CONSCRIPTION  N/A EDUCATION
Sungkyunkwan University, Ph.D Chemistry 
KAIST, BS Chemistry
EMPLOYMENT HISTORY
78.5 °C (Seoul), Bartender, 2014–
Lotteria (Daejeon), General Employee, 2010–2013
Lee Chaerin (Yeongwol), Babysitter, 2007–2009
she wouldn’t call bartending a mundane job.
for one thing, the job is an art as much as it is a science. only instead of paintbrushes, easels, test tubes, and beakers, there’s cocktail shakers, strainers, and mixing glasses. she’s no picasso or mendeleev by any means, but the precision required there is the same.
and then there’s always something — a lot of vomit, mostly, but you have your occasional bar brawl, slurred yelling, failed pick-ups, successful pick-ups, shameless coupling from those pick-ups, crying, and always, without fail, there was A Guy that just couldn’t take no for an answer.
so after three years of this and that, very little shocked her on the job anymore. she’d just never thought to ask ‘who?’ instead of ‘what?’ after all, what could be worse than That Guy who would resort to drugging other people’s drinks? (very little.)
thing is, at least she knew how to properly deal with those unseemly types. protocol told her what to do.
protocol never prepared her for this.
the bar stool in front of her squeaks under the sudden weight of someone’s body sat on top of it and she speaks before she looks up, busy with wiping a glass clean. “what can i get for —” it’s not until that glass is safely set aside that the stranger’s flushed face registers. oh. oh no. words that came naturally to her before get stuck in her throat and she’s left grasping at straws — at words that no longer exist.
it’s a face she’s all too familiar with, of course; a face that’s haunted her dreams for y e a r s. it’s not a face she could easily forget, even after time’s done its work — turning rounded corners into sharp angles. (she takes a step back; too close and she’ll get cut.)
“do i — do i know you?” thankfully the drinks have done their job, and junyeong, somehow managing to look put together, even through his drunken stupor, squints not at her face, but at a spot on the wall just above her shoulder.
eight years have passed now between them, since they last saw each other, yet he succeeds to make her feel smaller even then. it only takes four words on his part before she’s a teenager all over again.

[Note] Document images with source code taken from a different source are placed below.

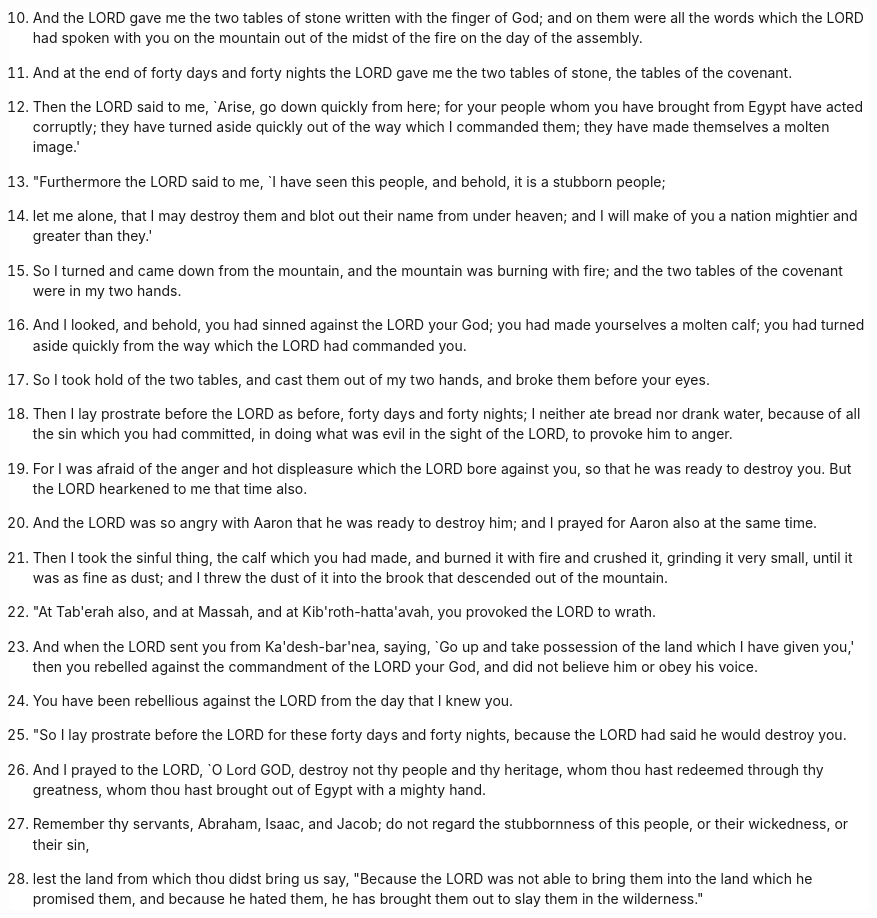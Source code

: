 10. And the LORD gave me the two tables of stone written with the finger of God; and on them were all the words which the LORD had spoken with you on the mountain out of the midst of the fire on the day of the assembly.

11. And at the end of forty days and forty nights the LORD gave me the two tables of stone, the tables of the covenant.

12. Then the LORD said to me, `Arise, go down quickly from here; for your people whom you have brought from Egypt have acted corruptly; they have turned aside quickly out of the way which I commanded them; they have made themselves a molten image.'

13. "Furthermore the LORD said to me, `I have seen this people, and behold, it is a stubborn people;

14. let me alone, that I may destroy them and blot out their name from under heaven; and I will make of you a nation mightier and greater than they.'

15. So I turned and came down from the mountain, and the mountain was burning with fire; and the two tables of the covenant were in my two hands.

16. And I looked, and behold, you had sinned against the LORD your God; you had made yourselves a molten calf; you had turned aside quickly from the way which the LORD had commanded you.

17. So I took hold of the two tables, and cast them out of my two hands, and broke them before your eyes.

18. Then I lay prostrate before the LORD as before, forty days and forty nights; I neither ate bread nor drank water, because of all the sin which you had committed, in doing what was evil in the sight of the LORD, to provoke him to anger.

19. For I was afraid of the anger and hot displeasure which the LORD bore against you, so that he was ready to destroy you. But the LORD hearkened to me that time also.

20. And the LORD was so angry with Aaron that he was ready to destroy him; and I prayed for Aaron also at the same time.

21. Then I took the sinful thing, the calf which you had made, and burned it with fire and crushed it, grinding it very small, until it was as fine as dust; and I threw the dust of it into the brook that descended out of the mountain.

22. "At Tab'erah also, and at Massah, and at Kib'roth-hatta'avah, you provoked the LORD to wrath.

23. And when the LORD sent you from Ka'desh-bar'nea, saying, `Go up and take possession of the land which I have given you,' then you rebelled against the commandment of the LORD your God, and did not believe him or obey his voice.

24. You have been rebellious against the LORD from the day that I knew you.

25. "So I lay prostrate before the LORD for these forty days and forty nights, because the LORD had said he would destroy you.

26. And I prayed to the LORD, `O Lord GOD, destroy not thy people and thy heritage, whom thou hast redeemed through thy greatness, whom thou hast brought out of Egypt with a mighty hand.

27. Remember thy servants, Abraham, Isaac, and Jacob; do not regard the stubbornness of this people, or their wickedness, or their sin,

28. lest the land from which thou didst bring us say, "Because the LORD was not able to bring them into the land which he promised them, and because he hated them, he has brought them out to slay them in the wilderness."
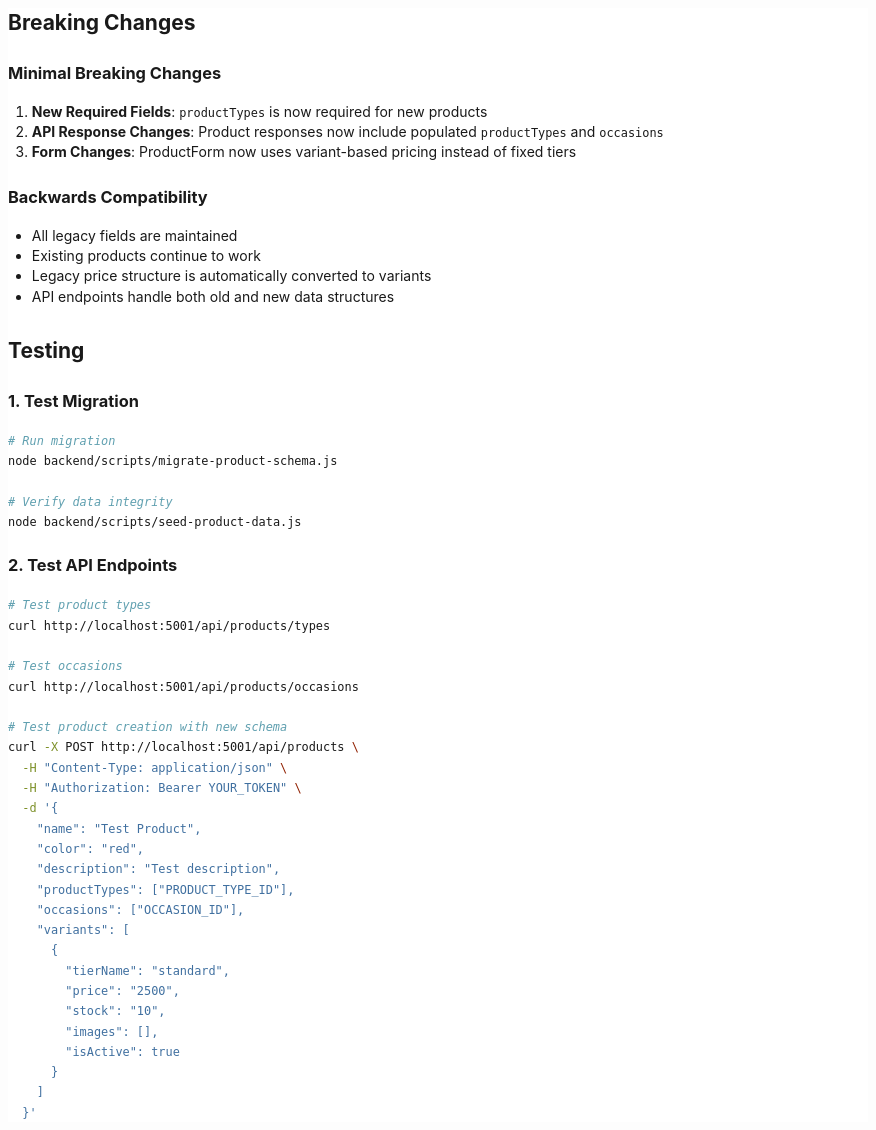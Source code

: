 ## Breaking Changes

### Minimal Breaking Changes
1. **New Required Fields**: `productTypes` is now required for new products
2. **API Response Changes**: Product responses now include populated `productTypes` and `occasions`
3. **Form Changes**: ProductForm now uses variant-based pricing instead of fixed tiers

### Backwards Compatibility
- All legacy fields are maintained
- Existing products continue to work
- Legacy price structure is automatically converted to variants
- API endpoints handle both old and new data structures

## Testing

### 1. Test Migration
```bash
# Run migration
node backend/scripts/migrate-product-schema.js

# Verify data integrity
node backend/scripts/seed-product-data.js
```

### 2. Test API Endpoints
```bash
# Test product types
curl http://localhost:5001/api/products/types

# Test occasions
curl http://localhost:5001/api/products/occasions

# Test product creation with new schema
curl -X POST http://localhost:5001/api/products \
  -H "Content-Type: application/json" \
  -H "Authorization: Bearer YOUR_TOKEN" \
  -d '{
    "name": "Test Product",
    "color": "red",
    "description": "Test description",
    "productTypes": ["PRODUCT_TYPE_ID"],
    "occasions": ["OCCASION_ID"],
    "variants": [
      {
        "tierName": "standard",
        "price": "2500",
        "stock": "10",
        "images": [],
        "isActive": true
      }
    ]
  }'
```
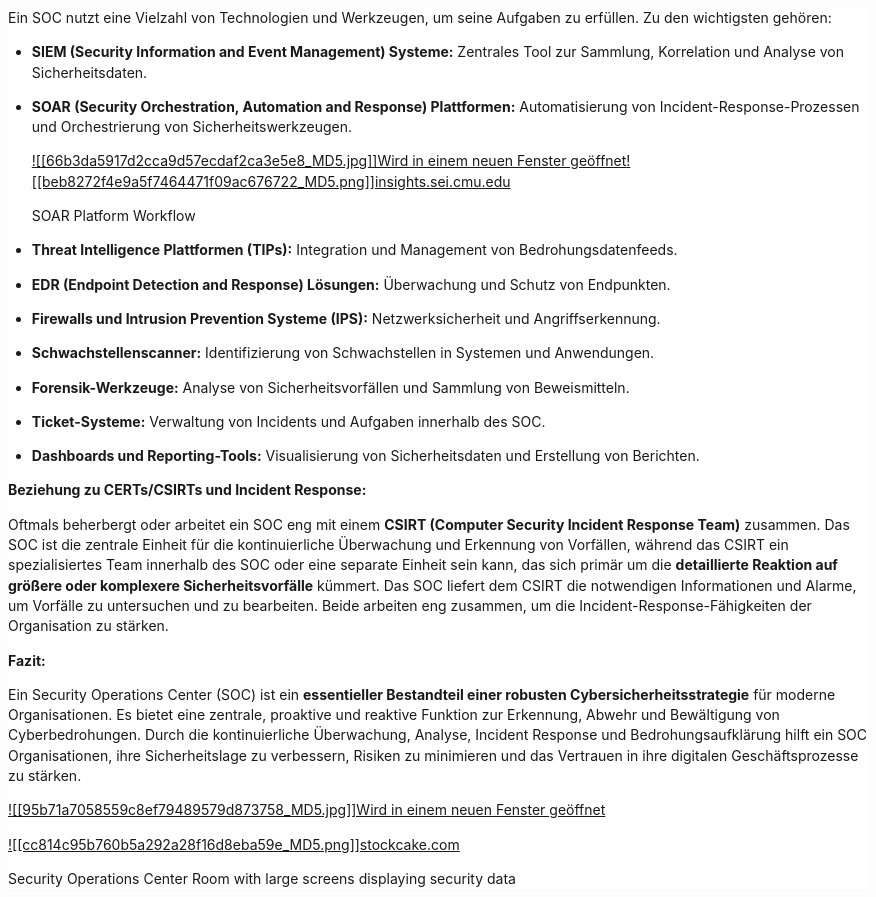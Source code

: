 Ein SOC nutzt eine Vielzahl von Technologien und Werkzeugen, um seine Aufgaben zu erfüllen. Zu den wichtigsten gehören:

- **SIEM (Security Information and Event Management) Systeme:** Zentrales Tool zur Sammlung, Korrelation und Analyse von Sicherheitsdaten.
- **SOAR (Security Orchestration, Automation and Response) Plattformen:** Automatisierung von Incident-Response-Prozessen und Orchestrierung von Sicherheitswerkzeugen.
    
    [![[66b3da5917d2cca9d57ecdaf2ca3e5e8_MD5.jpg]]Wird in einem neuen Fenster geöffnet](https://insights.sei.cmu.edu/blog/benefits-and-challenges-of-soar-platforms/)[![[beb8272f4e9a5f7464471f09ac676722_MD5.png]]insights.sei.cmu.edu](https://insights.sei.cmu.edu/blog/benefits-and-challenges-of-soar-platforms/)
    
    SOAR Platform Workflow
    
- **Threat Intelligence Plattformen (TIPs):** Integration und Management von Bedrohungsdatenfeeds.
- **EDR (Endpoint Detection and Response) Lösungen:** Überwachung und Schutz von Endpunkten.
- **Firewalls und Intrusion Prevention Systeme (IPS):** Netzwerksicherheit und Angriffserkennung.
- **Schwachstellenscanner:** Identifizierung von Schwachstellen in Systemen und Anwendungen.
- **Forensik-Werkzeuge:** Analyse von Sicherheitsvorfällen und Sammlung von Beweismitteln.
- **Ticket-Systeme:** Verwaltung von Incidents und Aufgaben innerhalb des SOC.
- **Dashboards und Reporting-Tools:** Visualisierung von Sicherheitsdaten und Erstellung von Berichten.

**Beziehung zu CERTs/CSIRTs und Incident Response:**

Oftmals beherbergt oder arbeitet ein SOC eng mit einem **CSIRT (Computer Security Incident Response Team)** zusammen. Das SOC ist die zentrale Einheit für die kontinuierliche Überwachung und Erkennung von Vorfällen, während das CSIRT ein spezialisiertes Team innerhalb des SOC oder eine separate Einheit sein kann, das sich primär um die **detaillierte Reaktion auf größere oder komplexere Sicherheitsvorfälle** kümmert. Das SOC liefert dem CSIRT die notwendigen Informationen und Alarme, um Vorfälle zu untersuchen und zu bearbeiten. Beide arbeiten eng zusammen, um die Incident-Response-Fähigkeiten der Organisation zu stärken.

**Fazit:**

Ein Security Operations Center (SOC) ist ein **essentieller Bestandteil einer robusten Cybersicherheitsstrategie** für moderne Organisationen. Es bietet eine zentrale, proaktive und reaktive Funktion zur Erkennung, Abwehr und Bewältigung von Cyberbedrohungen. Durch die kontinuierliche Überwachung, Analyse, Incident Response und Bedrohungsaufklärung hilft ein SOC Organisationen, ihre Sicherheitslage zu verbessern, Risiken zu minimieren und das Vertrauen in ihre digitalen Geschäftsprozesse zu stärken.


[![[95b71a7058559c8ef79489579d873758_MD5.jpg]]Wird in einem neuen Fenster geöffnet](https://stockcake.com/i/high-tech-control-room_1316112_263559)

[![[cc814c95b760b5a292a28f16d8eba59e_MD5.png]]stockcake.com](https://stockcake.com/i/high-tech-control-room_1316112_263559)

Security Operations Center Room with large screens displaying security data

she has four of her own to give right back, but it possesses none of the confidence his words carry.  “n-no. i’m new here.”
“ah…” he nods, satisfied enough with her answer to pull his phone out and start flipping through it, “you just... seem… seem so familiar?”
it’s only there for a split second, but she doesn’t miss it — his lock screen. a family photo, recent by the looks of it, considering her absence.
... that’s right. baek jiwon didn’t exist anymore. only moon jiwon did.
and so, another four words more words between them, but with more conviction this time: “you must be mistaken.”